We are living in a time of disruption and disturbance. Things are shifting in our culture. Approaches that once proved effective are now seemingly less so. Many sense that we’re losing our privileged position as well as our power to influence our culture. There are lots of reactions to this sense of disturbance and disruption. Often those reactions come in the form of fear, other times in the form of anger.
There’s nothing new under the sun. Disruption and disturbance is a part of our human existence. Sometimes disruption is very personal: a death or an illness, the loss of a job, a change in address or some other unexpected change that is unwelcome and unappreciated. We all navigate these types of disruptions in our lives. There’s a sense today that this is something larger, something far more substantial.
Of course there are lots of outside influences that are contributing to this sense of disruption and disturbance. We live in a culture that is moving farther away from God, not closer. We’re in a battle and the enemy is attempting to take more ground. In the midst of these pressures from outside, I also see where the Spirit of God is doing His own work of disruption and disturbance: that’s what gives me hope during these troubled times. It also gives me reason to be concerned.
In Jesus’ day, it was a time of disruption and disturbance. The people of God were conquered people and Roman rule was occupying their country. They didn’t like it. They didn’t want it. They longed for the day that God would set things right. Jesus came to deliver disruption and disturbance and it was the religious folks that resisted Him, opposed Him, and worked to put a stop to what He was doing. They didn’t recognize the Son of God and what God was doing in their midst and they rejected Him.
Go back 194 years ago and you’ll find another time of disruption and disturbance. We were in our infancy as a country and westward expansion was taking place and there were great struggles over the morality of slavery. In the midst of this tumultuous time, in the revival fires of the second great awakening, God was moving through men like John Winebrenner to usher in a time of disruption and disturbance in the church. The folks in John Winebrenner’s congregation missed what the Spirit of God was doing in their midst through Winebrenner and resisted him, opposed him and ultimately locked him out. They didn’t recognize what God was doing in their midst.
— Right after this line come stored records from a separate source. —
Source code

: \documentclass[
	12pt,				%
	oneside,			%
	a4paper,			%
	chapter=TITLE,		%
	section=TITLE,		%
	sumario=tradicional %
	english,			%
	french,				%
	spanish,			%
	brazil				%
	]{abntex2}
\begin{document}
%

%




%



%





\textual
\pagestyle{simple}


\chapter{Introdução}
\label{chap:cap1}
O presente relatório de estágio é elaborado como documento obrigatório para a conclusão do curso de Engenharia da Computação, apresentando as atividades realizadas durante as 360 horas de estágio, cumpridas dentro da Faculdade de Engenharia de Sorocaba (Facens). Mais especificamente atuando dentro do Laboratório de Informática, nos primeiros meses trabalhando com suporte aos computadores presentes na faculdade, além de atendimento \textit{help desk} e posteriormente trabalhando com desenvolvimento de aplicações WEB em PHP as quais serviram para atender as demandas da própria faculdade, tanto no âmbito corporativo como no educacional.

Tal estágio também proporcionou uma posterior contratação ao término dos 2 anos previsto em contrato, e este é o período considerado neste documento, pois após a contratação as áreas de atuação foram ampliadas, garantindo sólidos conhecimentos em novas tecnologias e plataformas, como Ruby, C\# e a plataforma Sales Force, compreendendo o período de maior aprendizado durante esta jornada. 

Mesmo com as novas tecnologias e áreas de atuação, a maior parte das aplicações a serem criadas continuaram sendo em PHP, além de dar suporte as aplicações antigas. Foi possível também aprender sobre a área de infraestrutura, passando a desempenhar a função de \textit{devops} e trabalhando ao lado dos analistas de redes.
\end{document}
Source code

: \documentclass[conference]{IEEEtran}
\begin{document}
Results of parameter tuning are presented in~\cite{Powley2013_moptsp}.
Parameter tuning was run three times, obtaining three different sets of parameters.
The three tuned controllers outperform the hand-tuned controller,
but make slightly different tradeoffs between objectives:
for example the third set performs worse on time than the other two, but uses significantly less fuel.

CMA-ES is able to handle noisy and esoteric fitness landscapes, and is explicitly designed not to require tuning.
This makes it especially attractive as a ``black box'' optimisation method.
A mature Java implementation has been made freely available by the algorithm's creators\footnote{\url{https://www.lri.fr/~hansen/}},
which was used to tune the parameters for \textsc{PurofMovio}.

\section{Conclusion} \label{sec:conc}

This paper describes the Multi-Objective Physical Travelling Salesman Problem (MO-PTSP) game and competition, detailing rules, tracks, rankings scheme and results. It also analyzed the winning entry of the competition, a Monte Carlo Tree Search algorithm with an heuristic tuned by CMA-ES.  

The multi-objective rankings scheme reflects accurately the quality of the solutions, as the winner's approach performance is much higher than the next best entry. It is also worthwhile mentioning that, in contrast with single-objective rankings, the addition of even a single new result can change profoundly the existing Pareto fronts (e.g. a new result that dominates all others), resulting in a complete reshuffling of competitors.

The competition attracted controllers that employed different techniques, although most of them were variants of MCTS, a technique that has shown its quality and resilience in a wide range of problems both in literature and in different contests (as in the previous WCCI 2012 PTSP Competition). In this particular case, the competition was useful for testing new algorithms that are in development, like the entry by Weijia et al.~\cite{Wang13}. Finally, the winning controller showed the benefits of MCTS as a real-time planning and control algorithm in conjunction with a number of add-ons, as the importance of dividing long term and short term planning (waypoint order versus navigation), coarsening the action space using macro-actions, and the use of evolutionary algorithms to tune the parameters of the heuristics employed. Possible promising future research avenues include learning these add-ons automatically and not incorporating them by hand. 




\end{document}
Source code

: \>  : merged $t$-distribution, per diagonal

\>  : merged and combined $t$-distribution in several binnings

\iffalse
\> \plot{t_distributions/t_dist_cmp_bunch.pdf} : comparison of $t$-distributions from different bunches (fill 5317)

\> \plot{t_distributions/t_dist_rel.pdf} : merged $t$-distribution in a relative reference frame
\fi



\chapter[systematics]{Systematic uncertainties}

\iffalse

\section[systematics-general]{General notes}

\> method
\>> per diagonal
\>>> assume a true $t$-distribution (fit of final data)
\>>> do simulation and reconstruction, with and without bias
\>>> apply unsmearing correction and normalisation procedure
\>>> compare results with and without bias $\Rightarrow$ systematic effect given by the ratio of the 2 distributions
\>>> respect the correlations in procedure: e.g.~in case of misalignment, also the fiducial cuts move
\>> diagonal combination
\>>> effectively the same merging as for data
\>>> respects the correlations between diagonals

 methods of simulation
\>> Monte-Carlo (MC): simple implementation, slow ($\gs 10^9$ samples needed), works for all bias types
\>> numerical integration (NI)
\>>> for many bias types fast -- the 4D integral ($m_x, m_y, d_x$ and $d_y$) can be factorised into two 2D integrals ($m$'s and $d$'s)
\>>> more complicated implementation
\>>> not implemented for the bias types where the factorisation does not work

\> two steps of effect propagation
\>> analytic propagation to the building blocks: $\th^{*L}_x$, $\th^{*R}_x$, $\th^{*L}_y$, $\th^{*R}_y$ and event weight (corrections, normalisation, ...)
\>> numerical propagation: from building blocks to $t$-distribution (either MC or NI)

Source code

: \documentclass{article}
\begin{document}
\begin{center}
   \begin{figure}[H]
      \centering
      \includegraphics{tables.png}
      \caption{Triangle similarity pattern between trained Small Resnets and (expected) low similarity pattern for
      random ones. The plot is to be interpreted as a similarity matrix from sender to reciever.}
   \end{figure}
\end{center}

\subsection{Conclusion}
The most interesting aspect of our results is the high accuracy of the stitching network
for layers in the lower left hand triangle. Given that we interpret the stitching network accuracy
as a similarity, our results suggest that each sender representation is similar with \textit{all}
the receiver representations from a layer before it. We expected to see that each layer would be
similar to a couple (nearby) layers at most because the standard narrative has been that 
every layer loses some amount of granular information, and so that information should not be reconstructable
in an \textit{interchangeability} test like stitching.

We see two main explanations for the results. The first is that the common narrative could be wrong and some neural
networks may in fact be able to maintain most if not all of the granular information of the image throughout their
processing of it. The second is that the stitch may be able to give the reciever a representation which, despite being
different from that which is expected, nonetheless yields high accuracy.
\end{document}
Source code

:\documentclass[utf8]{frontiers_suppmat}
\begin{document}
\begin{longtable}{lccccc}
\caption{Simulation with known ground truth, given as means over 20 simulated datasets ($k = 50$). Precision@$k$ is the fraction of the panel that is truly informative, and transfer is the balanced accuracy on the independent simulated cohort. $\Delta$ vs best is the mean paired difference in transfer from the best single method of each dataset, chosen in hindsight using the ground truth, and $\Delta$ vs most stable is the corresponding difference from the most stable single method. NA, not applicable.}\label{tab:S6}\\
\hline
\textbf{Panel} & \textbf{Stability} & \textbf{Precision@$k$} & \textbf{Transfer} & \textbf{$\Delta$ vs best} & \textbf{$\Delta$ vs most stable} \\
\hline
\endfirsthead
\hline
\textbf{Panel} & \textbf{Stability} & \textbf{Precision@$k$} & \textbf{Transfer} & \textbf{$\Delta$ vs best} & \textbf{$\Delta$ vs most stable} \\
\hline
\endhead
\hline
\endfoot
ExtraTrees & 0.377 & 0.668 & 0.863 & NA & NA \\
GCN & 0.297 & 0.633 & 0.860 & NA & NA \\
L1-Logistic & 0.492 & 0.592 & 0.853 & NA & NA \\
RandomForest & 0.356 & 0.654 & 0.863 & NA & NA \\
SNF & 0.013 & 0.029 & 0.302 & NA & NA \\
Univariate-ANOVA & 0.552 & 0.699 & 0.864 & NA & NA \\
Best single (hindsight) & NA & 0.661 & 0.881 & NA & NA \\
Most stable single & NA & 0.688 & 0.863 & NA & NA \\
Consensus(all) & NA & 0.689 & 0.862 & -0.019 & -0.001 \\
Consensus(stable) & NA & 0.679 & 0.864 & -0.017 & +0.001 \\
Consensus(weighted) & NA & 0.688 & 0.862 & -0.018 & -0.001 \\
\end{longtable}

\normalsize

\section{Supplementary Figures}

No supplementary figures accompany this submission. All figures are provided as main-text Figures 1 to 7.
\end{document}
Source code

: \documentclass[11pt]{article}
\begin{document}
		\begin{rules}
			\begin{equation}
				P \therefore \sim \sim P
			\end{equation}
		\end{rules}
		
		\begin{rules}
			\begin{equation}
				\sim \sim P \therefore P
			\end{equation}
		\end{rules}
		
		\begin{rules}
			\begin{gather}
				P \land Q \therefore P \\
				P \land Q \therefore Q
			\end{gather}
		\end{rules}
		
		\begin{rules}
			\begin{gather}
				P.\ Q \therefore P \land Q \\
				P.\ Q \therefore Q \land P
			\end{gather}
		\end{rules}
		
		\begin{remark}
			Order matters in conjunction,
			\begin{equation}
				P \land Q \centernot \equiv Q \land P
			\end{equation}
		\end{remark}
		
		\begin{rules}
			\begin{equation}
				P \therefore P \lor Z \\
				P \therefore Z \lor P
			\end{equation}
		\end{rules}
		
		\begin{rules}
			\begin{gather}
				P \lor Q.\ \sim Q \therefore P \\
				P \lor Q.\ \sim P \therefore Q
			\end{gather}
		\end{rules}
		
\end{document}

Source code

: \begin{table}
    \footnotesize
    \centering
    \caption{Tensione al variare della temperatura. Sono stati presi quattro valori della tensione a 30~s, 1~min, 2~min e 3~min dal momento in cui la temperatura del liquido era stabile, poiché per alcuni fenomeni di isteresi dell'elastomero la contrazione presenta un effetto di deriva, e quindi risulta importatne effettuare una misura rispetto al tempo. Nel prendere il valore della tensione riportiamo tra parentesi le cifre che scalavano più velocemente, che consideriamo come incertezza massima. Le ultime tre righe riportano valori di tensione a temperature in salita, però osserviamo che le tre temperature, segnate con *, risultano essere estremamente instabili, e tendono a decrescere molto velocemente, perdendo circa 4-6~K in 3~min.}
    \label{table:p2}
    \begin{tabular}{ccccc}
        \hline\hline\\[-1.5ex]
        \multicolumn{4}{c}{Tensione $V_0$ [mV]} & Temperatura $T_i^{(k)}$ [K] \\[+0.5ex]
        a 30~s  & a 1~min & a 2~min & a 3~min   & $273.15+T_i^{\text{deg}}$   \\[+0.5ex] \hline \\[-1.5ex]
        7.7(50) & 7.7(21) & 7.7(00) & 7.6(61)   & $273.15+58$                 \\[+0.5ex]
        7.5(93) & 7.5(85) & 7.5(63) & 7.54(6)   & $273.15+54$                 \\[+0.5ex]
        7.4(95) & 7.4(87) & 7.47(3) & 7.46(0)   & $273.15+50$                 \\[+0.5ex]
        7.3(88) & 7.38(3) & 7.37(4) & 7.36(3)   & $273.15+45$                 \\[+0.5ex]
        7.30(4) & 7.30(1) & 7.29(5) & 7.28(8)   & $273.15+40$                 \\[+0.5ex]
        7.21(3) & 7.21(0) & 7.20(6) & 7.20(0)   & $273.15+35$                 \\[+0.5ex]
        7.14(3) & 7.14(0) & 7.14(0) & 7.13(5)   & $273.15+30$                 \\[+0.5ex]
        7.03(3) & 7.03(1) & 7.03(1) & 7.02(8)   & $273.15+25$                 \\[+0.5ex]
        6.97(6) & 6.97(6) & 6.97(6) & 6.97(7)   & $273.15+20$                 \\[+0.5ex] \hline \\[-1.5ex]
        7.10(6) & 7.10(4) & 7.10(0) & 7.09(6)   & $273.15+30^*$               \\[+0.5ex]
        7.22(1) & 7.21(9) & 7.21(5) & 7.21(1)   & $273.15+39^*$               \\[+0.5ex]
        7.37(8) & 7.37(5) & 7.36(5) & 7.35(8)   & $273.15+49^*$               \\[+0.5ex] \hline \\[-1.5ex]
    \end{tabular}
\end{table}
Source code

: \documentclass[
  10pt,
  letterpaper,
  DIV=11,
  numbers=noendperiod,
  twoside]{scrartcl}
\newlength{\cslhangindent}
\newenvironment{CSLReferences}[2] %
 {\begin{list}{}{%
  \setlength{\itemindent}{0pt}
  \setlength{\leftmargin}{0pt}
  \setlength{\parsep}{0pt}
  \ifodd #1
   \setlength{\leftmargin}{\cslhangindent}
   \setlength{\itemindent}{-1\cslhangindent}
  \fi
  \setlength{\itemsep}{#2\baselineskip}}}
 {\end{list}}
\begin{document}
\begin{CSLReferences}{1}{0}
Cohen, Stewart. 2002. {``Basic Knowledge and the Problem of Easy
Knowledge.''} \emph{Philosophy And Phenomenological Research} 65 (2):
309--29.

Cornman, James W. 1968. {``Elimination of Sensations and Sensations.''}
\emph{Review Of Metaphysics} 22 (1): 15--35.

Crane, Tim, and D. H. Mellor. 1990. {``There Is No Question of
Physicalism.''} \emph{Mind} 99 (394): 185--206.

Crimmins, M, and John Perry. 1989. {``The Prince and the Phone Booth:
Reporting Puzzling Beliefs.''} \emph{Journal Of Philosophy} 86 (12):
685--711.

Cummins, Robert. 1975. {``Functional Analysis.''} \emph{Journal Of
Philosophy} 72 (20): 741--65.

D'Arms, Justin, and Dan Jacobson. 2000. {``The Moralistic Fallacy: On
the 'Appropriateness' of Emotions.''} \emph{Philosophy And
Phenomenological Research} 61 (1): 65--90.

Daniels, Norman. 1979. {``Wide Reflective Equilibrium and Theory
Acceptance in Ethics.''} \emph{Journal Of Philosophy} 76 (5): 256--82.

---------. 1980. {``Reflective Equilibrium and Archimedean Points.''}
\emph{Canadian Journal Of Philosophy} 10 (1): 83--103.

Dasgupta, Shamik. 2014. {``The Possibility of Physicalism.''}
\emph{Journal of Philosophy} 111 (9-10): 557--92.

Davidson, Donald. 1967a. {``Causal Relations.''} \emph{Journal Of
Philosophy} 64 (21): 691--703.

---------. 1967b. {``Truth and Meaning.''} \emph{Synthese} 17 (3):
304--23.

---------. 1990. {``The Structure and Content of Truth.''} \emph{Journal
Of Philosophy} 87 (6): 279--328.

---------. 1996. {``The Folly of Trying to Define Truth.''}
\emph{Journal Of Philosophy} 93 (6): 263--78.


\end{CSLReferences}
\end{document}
Ephesians 5:15-17 has an important message for us today: “Be very careful, then, how you live—not as unwise but as wise, making the most of every opportunity, because the days are evil.Therefore do not be foolish, but understand what the Lord’s will is.” Often, we spend a lot of time harping about the evil of our day and miss the fact that there is great opportunity in this moment. I don’t want to miss out on what God is doing in our time and place. I don’t want to resist the disruption and disturbance that God’s Spirit is bringing to shake His people and move His people to a place of greater obedience, faithfulness and fruitfulness. I don’t want to resist what the Lord is doing to disrupt us and disturb us and redirect us to live more faithfully on His mission.
I don’t want the CGGC to miss out on what the Lord is doing in this season. I don’t want us to resist the disturbance and disruption that the Spirit of God is bringing in order to position us for more faithful and fruitful service to King Jesus.
We don’t need to be fearful because of the turmoil and disruption that swirl all around us in our world today. We do need to have our eyes opened to what the Holy Spirit is doing to disrupt and disturb us so that He might redirect us to more faithful and fruitful lives and service. Let’s not miss the opportunity that is before us today.